ABOUT THIS TASK
In the copy, every record below must appear exactly as given, and no picture may appear.

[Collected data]
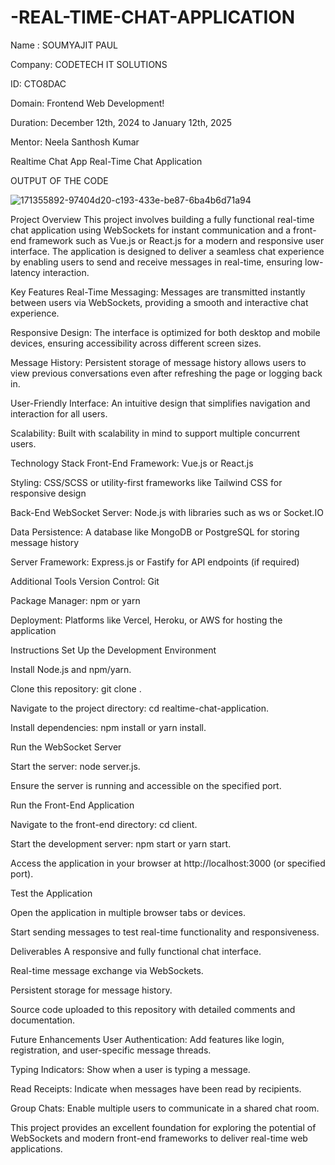 # -REAL-TIME-CHAT-APPLICATION

Name : SOUMYAJIT PAUL

Company: CODETECH IT SOLUTIONS

ID: CTO8DAC

Domain: Frontend Web Development!

Duration: December 12th, 2024 to January 12th, 2025

Mentor: Neela Santhosh Kumar




Realtime Chat App
Real-Time Chat Application

OUTPUT OF THE CODE


![171355892-97404d20-c193-433e-be87-6ba4b6d71a94](https://github.com/user-attachments/assets/163ad78a-409d-4cf0-904e-38ce5a9d57d4)




Project Overview
This project involves building a fully functional real-time chat application using WebSockets for instant communication and a front-end framework such as Vue.js or React.js for a modern and responsive user interface. The application is designed to deliver a seamless chat experience by enabling users to send and receive messages in real-time, ensuring low-latency interaction.

Key Features
Real-Time Messaging: Messages are transmitted instantly between users via WebSockets, providing a smooth and interactive chat experience.

Responsive Design: The interface is optimized for both desktop and mobile devices, ensuring accessibility across different screen sizes.

Message History: Persistent storage of message history allows users to view previous conversations even after refreshing the page or logging back in.

User-Friendly Interface: An intuitive design that simplifies navigation and interaction for all users.

Scalability: Built with scalability in mind to support multiple concurrent users.

Technology Stack
Front-End
Framework: Vue.js or React.js

Styling: CSS/SCSS or utility-first frameworks like Tailwind CSS for responsive design

Back-End
WebSocket Server: Node.js with libraries such as ws or Socket.IO

Data Persistence: A database like MongoDB or PostgreSQL for storing message history

Server Framework: Express.js or Fastify for API endpoints (if required)

Additional Tools
Version Control: Git

Package Manager: npm or yarn

Deployment: Platforms like Vercel, Heroku, or AWS for hosting the application

Instructions
Set Up the Development Environment

Install Node.js and npm/yarn.

Clone this repository: git clone <repository-url>.

Navigate to the project directory: cd realtime-chat-application.

Install dependencies: npm install or yarn install.

Run the WebSocket Server

Start the server: node server.js.

Ensure the server is running and accessible on the specified port.

Run the Front-End Application

Navigate to the front-end directory: cd client.

Start the development server: npm start or yarn start.

Access the application in your browser at http://localhost:3000 (or specified port).

Test the Application

Open the application in multiple browser tabs or devices.

Start sending messages to test real-time functionality and responsiveness.

Deliverables
A responsive and fully functional chat interface.

Real-time message exchange via WebSockets.

Persistent storage for message history.

Source code uploaded to this repository with detailed comments and documentation.

Future Enhancements
User Authentication: Add features like login, registration, and user-specific message threads.

Typing Indicators: Show when a user is typing a message.

Read Receipts: Indicate when messages have been read by recipients.

Group Chats: Enable multiple users to communicate in a shared chat room.

This project provides an excellent foundation for exploring the potential of WebSockets and modern front-end frameworks to deliver real-time web applications.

EXERCISE RESPONSE
 # -REAL-TIME-CHAT-APPLICATION

Name : SOUMYAJIT PAUL

Company: CODETECH IT SOLUTIONS

ID: CTO8DAC

Domain: Frontend Web Development!

Duration: December 12th, 2024 to January 12th, 2025

Mentor: Neela Santhosh Kumar




Realtime Chat App
Real-Time Chat Application

OUTPUT OF THE CODE


![171355892-97404d20-c193-433e-be87-6ba4b6d71a94](https://github.com/user-attachments/assets/163ad78a-409d-4cf0-904e-38ce5a9d57d4)




Project Overview
This project involves building a fully functional real-time chat application using WebSockets for instant communication and a front-end framework such as Vue.js or React.js for a modern and responsive user interface. The application is designed to deliver a seamless chat experience by enabling users to send and receive messages in real-time, ensuring low-latency interaction.

Key Features
Real-Time Messaging: Messages are transmitted instantly between users via WebSockets, providing a smooth and interactive chat experience.

Responsive Design: The interface is optimized for both desktop and mobile devices, ensuring accessibility across different screen sizes.

Message History: Persistent storage of message history allows users to view previous conversations even after refreshing the page or logging back in.

User-Friendly Interface: An intuitive design that simplifies navigation and interaction for all users.

Scalability: Built with scalability in mind to support multiple concurrent users.

Technology Stack
Front-End
Framework: Vue.js or React.js

Styling: CSS/SCSS or utility-first frameworks like Tailwind CSS for responsive design

Back-End
WebSocket Server: Node.js with libraries such as ws or Socket.IO

Data Persistence: A database like MongoDB or PostgreSQL for storing message history

Server Framework: Express.js or Fastify for API endpoints (if required)

Additional Tools
Version Control: Git

Package Manager: npm or yarn

Deployment: Platforms like Vercel, Heroku, or AWS for hosting the application

Instructions
Set Up the Development Environment

Install Node.js and npm/yarn.

Clone this repository: git clone <repository-url>.

Navigate to the project directory: cd realtime-chat-application.

Install dependencies: npm install or yarn install.

Run the WebSocket Server

Start the server: node server.js.

Ensure the server is running and accessible on the specified port.

Run the Front-End Application

Navigate to the front-end directory: cd client.

Start the development server: npm start or yarn start.

Access the application in your browser at http://localhost:3000 (or specified port).

Test the Application

Open the application in multiple browser tabs or devices.

Start sending messages to test real-time functionality and responsiveness.

Deliverables
A responsive and fully functional chat interface.

Real-time message exchange via WebSockets.

Persistent storage for message history.

Source code uploaded to this repository with detailed comments and documentation.

Future Enhancements
User Authentication: Add features like login, registration, and user-specific message threads.

Typing Indicators: Show when a user is typing a message.

Read Receipts: Indicate when messages have been read by recipients.

Group Chats: Enable multiple users to communicate in a shared chat room.

This project provides an excellent foundation for exploring the potential of WebSockets and modern front-end frameworks to deliver real-time web applications.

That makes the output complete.